Effects of Time Integration and Constraint Methods for Cable Simulations using ALE-ANCF Elements regarding Real-Time Analysis

Abstract

The doctoral thesis by Gaute Fotland presents some of the requirements for developing a digital twin of an offshore crane. A digital twin will improve the control system for the crane with a real-time simulation. Furthermore, maintenance prediction could be improved, which again would reduce downtime. Through a systems engineering approach, it was found that a sufficient cable and pulley simulation formulation was vital for a digital twin. The Arbitrary Lagrangian-Eulerian (ALE) -Absolute Nodal Coordinate Formulation (ANCF) cable element was found to be a viable option. The ALE-ANCF cable element has the ability to exhibit large deformations, whilst allowing material to flow through the nodes without the nodes changing position. The ALE-ANCF cable element was further assessed with two primary targets.
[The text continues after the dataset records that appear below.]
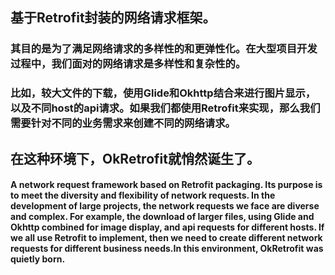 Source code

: ## 基于Retrofit封装的网络请求框架。
### 其目的是为了满足网络请求的多样性的和更弹性化。在大型项目开发过程中，我们面对的网络请求是多样性和复杂性的。
### 比如，较大文件的下载，使用Glide和Okhttp结合来进行图片显示，以及不同host的api请求。如果我们都使用Retrofit来实现，那么我们需要针对不同的业务需求来创建不同的网络请求。
## 在这种环境下，OkRetrofit就悄然诞生了。

#### A network request framework based on Retrofit packaging. Its purpose is to meet the diversity and flexibility of network requests. In the development of large projects, the network requests we face are diverse and complex. For example, the download of larger files, using Glide and Okhttp combined for image display, and api requests for different hosts. If we all use Retrofit to implement, then we need to create different network requests for different business needs.In this environment, OkRetrofit was quietly born.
Firstly, to investigate how the two common numerical time integrators the 4th order Runge Kutta (RK4) and the Generalized-α (G-α) affects the element. To ensure stability for the RK4 procedure, a criterion to decide for the maximum time-step was developed, based on an effective element length and boundary conditions. In general, the G-α provides fast and accurate results as the high frequencies are dampened out and it is not hampered by requirements of the time-step size. The time-step size can be selected just by ensuring a sufficient number of time steps to capture the desired physical behavior of the model. Secondly, to investigate how the constraint methods used to create longer cable spans connecting cable elements affects the model. Through cases used for benchmarking, the Lagrange multipliers method, the penalty method, and linear coupling are all found to be viable constraint methods. Finally, the thesis includes an analysis of the RK4 and G-α for a lumped multi-element drill string model, formulated with Kane's method. The motivation was to develop a generic model for three dimensional directional wells, which can function as a virtual sensor for the drilling operation, capable of running real-time simulations. Similar behavior as for the ALE-ANCF cable element was observed, where in general the RK4 solution procedure is faster for smaller time-steps, but as the time-steps increase, the G-α also provides fast solution times. Furthermore, G-α dampens out the high frequencies introduced in the system from stiff penalty springs used to represent contact forces. Thus, a good representation of vibrations can be obtained.